INSTRUCTIONS TO FOLLOW
Write out all of the entries exactly, please.

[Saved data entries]

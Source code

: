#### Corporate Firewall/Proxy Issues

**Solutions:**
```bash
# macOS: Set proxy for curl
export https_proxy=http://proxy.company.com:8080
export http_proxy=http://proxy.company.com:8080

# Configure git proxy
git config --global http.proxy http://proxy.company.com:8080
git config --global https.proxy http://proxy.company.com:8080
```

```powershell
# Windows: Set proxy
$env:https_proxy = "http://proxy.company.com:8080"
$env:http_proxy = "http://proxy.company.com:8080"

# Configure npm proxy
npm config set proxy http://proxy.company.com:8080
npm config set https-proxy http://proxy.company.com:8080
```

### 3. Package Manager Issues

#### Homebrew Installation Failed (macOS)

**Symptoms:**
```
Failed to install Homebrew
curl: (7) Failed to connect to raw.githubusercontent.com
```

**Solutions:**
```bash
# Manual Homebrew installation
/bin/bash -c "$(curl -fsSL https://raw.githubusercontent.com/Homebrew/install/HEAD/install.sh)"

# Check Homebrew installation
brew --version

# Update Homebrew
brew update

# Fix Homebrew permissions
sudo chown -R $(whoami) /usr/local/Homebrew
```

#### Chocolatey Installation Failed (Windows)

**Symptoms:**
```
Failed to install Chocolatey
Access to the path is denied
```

RESULT OF THE TASK
Source code

:#### Corporate Firewall/Proxy Issues

**Solutions:**
```bash
# macOS: Set proxy for curl
export https_proxy=http://proxy.company.com:8080
export http_proxy=http://proxy.company.com:8080

# Configure git proxy
git config --global http.proxy http://proxy.company.com:8080
git config --global https.proxy http://proxy.company.com:8080
```

```powershell
# Windows: Set proxy
$env:https_proxy = "http://proxy.company.com:8080"
$env:http_proxy = "http://proxy.company.com:8080"

# Configure npm proxy
npm config set proxy http://proxy.company.com:8080
npm config set https-proxy http://proxy.company.com:8080
```

### 3. Package Manager Issues

#### Homebrew Installation Failed (macOS)

**Symptoms:**
```
Failed to install Homebrew
curl: (7) Failed to connect to raw.githubusercontent.com
```

**Solutions:**
```bash
# Manual Homebrew installation
/bin/bash -c "$(curl -fsSL https://raw.githubusercontent.com/Homebrew/install/HEAD/install.sh)"

# Check Homebrew installation
brew --version

# Update Homebrew
brew update

# Fix Homebrew permissions
sudo chown -R $(whoami) /usr/local/Homebrew
```

#### Chocolatey Installation Failed (Windows)

**Symptoms:**
```
Failed to install Chocolatey
Access to the path is denied
```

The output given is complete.